In the following article, Paul Craig Roberts – a previous Assistant Secretary for the US Treasury – outlines the dire state of the EU and US economies.
Saving The Rich, Losing The Economy
His essay is descriptive, not prescriptive, and raises a lot of important issues.
One of his contentions is that the US has been “offshoring” its jobs for some time now – with US companies setting up offshore (in China and India for example) in order to benefit from much lower labour costs.
I can see this is indeed what has happened – and also see this is an inevitable consequence of economic globalism.
After all, if you run a business and are able to set up shop wherever you want, then it’s entirely logical and rational to maximise one’s profits by seeking lower costs. And if that means manufacturing overseas, then so be it.
The MacBook Air I’m typing this on is brought to market by Apple Computer, a hugely successful US company that sells its products worldwide. But I also note it is made in China.
However, from recent news, I also note that Apple Computer is to build a huge “campus” in Los Angeles, and from memory I believe it is intended to house around 2,000 employees.
Obviously these people are not manufacturing computers as such, rather designing them – as well as software – and doing all the “brain” work behind Apple’s success.
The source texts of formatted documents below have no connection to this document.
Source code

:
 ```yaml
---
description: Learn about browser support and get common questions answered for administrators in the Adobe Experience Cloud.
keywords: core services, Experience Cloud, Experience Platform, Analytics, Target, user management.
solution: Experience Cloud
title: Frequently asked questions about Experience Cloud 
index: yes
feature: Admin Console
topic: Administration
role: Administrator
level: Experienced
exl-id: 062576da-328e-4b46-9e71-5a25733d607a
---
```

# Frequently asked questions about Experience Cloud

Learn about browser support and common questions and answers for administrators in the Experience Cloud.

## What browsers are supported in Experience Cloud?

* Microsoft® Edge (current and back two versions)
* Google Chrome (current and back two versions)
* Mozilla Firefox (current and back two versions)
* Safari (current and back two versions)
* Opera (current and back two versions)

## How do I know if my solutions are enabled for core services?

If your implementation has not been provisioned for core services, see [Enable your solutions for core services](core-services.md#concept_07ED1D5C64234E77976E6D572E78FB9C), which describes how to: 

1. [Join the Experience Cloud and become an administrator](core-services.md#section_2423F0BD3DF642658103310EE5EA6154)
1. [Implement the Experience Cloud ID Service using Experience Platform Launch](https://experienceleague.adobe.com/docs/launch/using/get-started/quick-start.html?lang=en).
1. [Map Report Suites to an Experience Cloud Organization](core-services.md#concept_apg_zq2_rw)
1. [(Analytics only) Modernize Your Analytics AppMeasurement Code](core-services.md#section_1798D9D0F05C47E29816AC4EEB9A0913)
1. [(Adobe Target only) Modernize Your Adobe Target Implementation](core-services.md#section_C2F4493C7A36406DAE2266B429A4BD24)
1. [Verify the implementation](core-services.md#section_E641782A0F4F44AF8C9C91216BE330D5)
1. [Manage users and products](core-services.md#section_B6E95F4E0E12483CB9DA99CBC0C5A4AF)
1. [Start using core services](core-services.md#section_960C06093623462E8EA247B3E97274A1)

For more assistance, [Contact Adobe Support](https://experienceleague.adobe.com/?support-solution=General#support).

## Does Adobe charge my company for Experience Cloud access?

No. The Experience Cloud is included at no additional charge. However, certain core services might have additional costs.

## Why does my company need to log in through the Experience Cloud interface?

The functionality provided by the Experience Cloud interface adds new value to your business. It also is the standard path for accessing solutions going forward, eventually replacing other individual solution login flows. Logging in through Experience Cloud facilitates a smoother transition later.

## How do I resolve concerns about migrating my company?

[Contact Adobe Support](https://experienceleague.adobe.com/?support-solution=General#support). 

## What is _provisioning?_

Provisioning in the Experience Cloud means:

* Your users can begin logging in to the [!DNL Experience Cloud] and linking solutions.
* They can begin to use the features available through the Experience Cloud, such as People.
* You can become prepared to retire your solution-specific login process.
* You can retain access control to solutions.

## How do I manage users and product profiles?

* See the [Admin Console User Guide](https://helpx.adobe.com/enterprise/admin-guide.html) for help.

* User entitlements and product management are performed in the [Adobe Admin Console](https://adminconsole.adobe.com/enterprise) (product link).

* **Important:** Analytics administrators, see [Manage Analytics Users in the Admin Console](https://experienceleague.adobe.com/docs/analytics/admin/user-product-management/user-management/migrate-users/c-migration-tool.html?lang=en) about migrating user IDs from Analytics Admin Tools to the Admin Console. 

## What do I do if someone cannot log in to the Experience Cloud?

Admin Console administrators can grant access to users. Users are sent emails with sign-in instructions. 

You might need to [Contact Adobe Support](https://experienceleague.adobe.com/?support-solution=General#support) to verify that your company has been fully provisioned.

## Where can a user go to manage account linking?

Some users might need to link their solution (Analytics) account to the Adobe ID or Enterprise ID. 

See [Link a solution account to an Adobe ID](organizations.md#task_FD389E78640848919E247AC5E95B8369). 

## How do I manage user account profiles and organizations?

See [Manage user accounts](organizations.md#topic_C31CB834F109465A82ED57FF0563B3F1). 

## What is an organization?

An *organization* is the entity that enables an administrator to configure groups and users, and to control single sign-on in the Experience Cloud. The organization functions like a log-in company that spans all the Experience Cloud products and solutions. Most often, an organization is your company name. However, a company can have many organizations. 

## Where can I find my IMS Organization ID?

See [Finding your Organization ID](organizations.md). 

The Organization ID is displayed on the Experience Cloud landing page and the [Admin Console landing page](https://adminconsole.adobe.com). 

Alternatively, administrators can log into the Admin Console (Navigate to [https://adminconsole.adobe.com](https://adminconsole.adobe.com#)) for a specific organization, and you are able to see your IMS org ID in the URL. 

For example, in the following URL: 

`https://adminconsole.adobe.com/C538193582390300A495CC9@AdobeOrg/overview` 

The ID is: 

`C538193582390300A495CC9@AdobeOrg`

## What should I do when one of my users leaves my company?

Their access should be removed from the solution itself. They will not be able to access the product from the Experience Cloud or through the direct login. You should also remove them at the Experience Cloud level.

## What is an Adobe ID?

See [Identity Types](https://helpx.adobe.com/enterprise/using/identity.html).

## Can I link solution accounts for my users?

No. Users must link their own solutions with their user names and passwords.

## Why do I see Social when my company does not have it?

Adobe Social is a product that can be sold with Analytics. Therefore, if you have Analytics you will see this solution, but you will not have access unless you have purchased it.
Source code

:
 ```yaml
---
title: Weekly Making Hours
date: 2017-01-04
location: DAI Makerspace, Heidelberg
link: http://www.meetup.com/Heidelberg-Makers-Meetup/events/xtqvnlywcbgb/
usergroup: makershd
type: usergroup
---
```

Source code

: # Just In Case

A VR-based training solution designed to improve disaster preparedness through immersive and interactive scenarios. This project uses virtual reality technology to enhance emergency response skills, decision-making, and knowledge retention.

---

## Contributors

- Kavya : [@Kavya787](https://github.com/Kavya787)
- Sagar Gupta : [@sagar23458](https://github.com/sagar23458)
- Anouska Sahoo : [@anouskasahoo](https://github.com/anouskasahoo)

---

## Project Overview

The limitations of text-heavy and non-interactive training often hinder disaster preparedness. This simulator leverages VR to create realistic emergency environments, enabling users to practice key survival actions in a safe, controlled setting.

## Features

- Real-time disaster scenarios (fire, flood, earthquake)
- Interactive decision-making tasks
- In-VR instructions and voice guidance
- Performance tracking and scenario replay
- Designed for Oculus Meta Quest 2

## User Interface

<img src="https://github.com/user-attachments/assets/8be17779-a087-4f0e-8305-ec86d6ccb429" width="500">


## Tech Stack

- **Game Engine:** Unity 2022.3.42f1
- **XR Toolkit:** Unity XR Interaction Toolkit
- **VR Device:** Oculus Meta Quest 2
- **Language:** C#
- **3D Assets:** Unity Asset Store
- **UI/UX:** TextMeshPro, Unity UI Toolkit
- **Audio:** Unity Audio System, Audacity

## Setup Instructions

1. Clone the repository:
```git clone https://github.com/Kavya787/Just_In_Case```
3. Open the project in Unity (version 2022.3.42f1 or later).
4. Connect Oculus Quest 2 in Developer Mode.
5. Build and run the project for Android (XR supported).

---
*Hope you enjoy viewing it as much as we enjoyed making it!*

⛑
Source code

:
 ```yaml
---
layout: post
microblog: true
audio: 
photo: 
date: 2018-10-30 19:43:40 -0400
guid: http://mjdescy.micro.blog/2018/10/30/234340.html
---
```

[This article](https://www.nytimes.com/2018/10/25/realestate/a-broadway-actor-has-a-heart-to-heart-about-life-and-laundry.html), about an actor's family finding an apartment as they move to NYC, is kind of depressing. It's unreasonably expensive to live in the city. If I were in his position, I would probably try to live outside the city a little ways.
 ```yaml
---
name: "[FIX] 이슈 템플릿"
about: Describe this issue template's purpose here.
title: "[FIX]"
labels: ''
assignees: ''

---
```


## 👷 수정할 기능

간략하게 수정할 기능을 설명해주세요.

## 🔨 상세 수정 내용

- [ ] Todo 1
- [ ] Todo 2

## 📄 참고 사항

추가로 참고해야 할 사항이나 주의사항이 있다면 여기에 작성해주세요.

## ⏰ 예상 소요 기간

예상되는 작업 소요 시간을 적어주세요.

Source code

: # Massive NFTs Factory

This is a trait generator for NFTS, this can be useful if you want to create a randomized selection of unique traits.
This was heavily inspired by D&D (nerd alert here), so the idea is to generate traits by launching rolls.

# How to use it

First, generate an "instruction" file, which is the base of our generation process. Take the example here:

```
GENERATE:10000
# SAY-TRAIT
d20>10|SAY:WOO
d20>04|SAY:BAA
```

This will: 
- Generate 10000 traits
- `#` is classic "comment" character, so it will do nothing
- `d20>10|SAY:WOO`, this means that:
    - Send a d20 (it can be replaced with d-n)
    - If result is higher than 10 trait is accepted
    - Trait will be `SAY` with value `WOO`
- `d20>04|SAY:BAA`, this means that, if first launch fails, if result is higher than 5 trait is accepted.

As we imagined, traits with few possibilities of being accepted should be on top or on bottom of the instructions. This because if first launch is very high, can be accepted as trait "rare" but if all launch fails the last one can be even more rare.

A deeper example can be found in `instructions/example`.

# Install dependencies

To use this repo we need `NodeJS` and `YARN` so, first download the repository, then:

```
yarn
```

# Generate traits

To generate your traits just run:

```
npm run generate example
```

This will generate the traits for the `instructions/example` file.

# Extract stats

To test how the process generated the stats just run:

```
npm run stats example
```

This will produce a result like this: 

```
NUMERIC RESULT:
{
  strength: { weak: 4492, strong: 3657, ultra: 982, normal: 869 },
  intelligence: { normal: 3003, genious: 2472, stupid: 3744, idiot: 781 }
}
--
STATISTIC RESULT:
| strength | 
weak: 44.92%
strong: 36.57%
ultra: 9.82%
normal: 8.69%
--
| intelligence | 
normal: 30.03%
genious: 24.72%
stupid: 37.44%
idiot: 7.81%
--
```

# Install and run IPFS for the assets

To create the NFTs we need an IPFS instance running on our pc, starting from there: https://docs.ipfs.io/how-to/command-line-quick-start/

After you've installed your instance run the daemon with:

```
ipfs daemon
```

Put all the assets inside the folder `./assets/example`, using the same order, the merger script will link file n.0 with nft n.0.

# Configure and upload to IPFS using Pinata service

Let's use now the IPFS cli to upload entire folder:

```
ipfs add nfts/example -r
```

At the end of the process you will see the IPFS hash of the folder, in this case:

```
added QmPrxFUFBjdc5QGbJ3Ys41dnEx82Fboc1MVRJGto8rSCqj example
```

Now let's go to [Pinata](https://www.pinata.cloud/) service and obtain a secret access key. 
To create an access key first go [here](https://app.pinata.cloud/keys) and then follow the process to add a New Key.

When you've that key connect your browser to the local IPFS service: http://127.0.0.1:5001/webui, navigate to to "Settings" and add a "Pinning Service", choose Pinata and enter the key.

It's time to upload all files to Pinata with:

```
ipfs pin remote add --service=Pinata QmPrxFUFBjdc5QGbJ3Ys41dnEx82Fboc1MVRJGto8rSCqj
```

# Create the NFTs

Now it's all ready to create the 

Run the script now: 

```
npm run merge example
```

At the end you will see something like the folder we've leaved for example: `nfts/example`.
But the fact remains, there are plenty jobs on offer there – if you have here necessary skills.
So while I can see how this “offshoreing” process has caused manual job losses in the USA, I cannot see how such would be stopped in any free society. And Mr Roberts doesn’t say so either.
Another fact to consider is that the jobs being lost are usually of the sort that locals don’t want to do. I know that FoxConn – one of Apple’s contractors in China – employs many people to do manufacturing and assembly work, but the question remains as to how many such jobs Americans would be willing to take up.
I see this development as one of the transition problems we are facing as nation states deal with the reality of an increasingly interdependent world. After all, who is to say that the life of a Chinese worker is any less valuable than that of a US worker – except a US politician out to get votes?
Either the current economic woes are the death throes of the old order, or the birth pangs of a new order – or perhaps both.